Dataset entries

■ ■ ■

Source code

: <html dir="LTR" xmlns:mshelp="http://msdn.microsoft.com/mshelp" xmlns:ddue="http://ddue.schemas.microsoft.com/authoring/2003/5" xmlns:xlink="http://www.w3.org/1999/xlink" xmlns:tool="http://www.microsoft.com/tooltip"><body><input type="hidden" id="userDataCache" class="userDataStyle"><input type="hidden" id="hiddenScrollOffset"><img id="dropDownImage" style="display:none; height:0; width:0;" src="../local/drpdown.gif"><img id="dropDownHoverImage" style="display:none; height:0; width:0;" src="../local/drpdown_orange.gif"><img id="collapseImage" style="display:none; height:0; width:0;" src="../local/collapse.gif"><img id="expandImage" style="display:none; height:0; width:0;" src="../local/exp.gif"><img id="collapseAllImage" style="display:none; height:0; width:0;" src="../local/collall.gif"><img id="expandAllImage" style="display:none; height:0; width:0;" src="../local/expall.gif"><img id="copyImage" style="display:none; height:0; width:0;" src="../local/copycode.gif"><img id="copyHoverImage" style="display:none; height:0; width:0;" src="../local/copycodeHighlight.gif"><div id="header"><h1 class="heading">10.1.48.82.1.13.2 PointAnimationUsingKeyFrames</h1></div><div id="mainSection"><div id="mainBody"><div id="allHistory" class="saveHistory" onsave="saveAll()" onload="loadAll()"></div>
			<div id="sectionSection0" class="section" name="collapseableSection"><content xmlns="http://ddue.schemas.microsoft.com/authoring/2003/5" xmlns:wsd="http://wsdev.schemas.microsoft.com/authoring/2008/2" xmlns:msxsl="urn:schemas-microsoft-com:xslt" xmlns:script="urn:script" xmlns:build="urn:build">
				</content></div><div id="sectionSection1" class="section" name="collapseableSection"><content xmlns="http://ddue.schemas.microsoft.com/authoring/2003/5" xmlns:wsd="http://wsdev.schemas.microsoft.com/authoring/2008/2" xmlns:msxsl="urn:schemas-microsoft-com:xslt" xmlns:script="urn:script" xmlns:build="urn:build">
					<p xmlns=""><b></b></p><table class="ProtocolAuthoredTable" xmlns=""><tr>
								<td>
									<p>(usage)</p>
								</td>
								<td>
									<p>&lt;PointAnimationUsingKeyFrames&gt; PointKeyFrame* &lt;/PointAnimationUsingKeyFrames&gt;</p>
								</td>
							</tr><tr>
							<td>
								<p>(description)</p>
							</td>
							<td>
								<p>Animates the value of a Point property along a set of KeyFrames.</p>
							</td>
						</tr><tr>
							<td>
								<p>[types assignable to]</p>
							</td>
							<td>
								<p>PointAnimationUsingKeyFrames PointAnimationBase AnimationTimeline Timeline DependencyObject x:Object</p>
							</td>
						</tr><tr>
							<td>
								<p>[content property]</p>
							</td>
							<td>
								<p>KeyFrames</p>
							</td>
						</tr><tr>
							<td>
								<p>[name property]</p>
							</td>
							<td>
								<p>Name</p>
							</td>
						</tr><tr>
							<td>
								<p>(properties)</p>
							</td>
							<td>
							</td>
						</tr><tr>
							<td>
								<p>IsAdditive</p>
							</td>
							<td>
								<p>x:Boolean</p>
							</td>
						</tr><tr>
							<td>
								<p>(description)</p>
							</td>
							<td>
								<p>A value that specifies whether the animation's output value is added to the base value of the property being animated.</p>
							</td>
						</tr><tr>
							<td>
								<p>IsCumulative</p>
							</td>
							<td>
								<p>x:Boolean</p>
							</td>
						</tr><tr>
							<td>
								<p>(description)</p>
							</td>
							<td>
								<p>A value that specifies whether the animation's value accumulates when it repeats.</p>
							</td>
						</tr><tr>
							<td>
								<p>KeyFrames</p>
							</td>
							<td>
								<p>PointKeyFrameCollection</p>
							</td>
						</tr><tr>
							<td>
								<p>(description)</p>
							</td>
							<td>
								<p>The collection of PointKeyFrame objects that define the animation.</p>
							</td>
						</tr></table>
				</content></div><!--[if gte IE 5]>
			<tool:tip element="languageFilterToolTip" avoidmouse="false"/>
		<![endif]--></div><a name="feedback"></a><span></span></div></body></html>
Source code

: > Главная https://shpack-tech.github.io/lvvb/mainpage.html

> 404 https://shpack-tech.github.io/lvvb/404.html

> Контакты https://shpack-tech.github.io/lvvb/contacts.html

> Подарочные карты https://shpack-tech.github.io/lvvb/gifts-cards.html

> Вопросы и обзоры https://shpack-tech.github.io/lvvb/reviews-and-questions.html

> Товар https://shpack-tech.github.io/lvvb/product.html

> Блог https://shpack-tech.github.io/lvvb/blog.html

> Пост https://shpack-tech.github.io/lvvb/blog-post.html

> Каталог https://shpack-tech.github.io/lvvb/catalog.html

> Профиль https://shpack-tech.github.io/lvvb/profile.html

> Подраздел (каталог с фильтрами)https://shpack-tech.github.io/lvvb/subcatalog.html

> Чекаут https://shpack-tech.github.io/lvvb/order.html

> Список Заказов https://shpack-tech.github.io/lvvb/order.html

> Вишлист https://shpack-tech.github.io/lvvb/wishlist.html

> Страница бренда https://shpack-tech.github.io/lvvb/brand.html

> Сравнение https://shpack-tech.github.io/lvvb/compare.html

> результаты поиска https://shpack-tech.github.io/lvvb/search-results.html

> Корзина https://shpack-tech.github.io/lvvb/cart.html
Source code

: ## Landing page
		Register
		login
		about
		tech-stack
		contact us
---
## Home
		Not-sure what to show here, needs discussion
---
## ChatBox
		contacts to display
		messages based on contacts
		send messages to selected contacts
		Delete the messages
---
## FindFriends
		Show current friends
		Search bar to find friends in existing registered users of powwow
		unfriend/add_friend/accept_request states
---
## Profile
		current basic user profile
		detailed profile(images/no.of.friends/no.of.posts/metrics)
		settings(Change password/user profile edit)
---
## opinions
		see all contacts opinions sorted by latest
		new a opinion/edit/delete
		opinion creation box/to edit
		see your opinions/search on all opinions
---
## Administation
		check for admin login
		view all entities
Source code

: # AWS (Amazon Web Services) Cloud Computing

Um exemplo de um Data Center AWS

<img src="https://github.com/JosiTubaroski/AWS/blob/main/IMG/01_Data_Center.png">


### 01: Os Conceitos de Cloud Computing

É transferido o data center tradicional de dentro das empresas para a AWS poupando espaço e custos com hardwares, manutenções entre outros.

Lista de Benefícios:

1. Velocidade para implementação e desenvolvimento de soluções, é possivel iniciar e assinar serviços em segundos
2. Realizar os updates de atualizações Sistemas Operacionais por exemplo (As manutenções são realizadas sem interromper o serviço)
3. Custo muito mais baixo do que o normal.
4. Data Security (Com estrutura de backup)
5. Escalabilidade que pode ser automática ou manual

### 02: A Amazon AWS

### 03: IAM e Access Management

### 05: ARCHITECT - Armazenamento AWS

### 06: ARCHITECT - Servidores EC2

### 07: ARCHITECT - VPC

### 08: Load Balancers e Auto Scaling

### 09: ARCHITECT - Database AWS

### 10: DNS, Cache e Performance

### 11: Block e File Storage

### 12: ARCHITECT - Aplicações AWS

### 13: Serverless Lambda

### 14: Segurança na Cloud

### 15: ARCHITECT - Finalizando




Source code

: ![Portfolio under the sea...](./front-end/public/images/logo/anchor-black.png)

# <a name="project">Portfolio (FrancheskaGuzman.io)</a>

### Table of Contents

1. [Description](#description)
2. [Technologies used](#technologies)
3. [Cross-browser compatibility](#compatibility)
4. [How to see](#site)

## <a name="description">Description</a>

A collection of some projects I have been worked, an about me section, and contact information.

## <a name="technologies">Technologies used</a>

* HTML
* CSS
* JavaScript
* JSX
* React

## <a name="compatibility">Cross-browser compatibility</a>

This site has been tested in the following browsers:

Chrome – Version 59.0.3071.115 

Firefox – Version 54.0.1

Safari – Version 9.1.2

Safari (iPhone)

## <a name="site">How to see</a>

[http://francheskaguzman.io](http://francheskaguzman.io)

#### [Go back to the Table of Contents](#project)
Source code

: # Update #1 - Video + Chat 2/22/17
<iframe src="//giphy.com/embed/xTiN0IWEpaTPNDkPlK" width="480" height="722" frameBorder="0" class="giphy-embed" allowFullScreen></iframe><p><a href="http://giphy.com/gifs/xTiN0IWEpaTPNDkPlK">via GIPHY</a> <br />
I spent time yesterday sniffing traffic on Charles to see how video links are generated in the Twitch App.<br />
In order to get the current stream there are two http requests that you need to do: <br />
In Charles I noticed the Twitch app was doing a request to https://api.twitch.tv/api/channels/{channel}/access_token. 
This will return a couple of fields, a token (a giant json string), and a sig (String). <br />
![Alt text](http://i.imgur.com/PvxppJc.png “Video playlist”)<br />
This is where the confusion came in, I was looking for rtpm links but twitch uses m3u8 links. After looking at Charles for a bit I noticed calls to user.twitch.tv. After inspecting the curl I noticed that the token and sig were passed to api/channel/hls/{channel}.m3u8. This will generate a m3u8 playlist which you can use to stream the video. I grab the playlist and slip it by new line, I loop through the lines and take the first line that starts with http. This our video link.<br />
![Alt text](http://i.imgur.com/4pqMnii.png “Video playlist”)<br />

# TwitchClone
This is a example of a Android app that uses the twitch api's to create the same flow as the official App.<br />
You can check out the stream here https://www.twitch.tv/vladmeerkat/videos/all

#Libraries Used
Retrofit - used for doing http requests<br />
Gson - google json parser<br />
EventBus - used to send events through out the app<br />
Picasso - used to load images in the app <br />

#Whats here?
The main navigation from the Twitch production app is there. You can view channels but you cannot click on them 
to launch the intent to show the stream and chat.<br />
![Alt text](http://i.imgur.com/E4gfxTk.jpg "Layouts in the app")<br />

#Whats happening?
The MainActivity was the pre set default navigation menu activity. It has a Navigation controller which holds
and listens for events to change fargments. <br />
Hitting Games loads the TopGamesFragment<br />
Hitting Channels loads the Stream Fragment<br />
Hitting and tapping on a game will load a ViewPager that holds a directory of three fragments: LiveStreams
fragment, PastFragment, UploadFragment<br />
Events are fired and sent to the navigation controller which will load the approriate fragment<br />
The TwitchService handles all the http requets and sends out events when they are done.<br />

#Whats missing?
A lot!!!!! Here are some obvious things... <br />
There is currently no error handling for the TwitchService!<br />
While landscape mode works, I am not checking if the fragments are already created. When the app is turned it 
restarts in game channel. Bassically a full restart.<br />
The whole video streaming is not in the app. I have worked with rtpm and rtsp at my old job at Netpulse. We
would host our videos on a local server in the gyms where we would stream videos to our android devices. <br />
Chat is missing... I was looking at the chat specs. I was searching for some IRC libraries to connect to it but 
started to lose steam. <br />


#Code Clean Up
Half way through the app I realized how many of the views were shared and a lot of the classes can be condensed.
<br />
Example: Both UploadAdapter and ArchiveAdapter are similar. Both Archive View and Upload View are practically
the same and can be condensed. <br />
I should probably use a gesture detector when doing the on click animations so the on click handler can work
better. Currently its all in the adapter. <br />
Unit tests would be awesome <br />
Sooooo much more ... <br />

■ ■ ■

- Problem description -
Across all the records above, find each line with "Computing" in it and copy it.

- Exercise answer -
: # AWS (Amazon Web Services) Cloud Computing
### 01: Os Conceitos de Cloud Computing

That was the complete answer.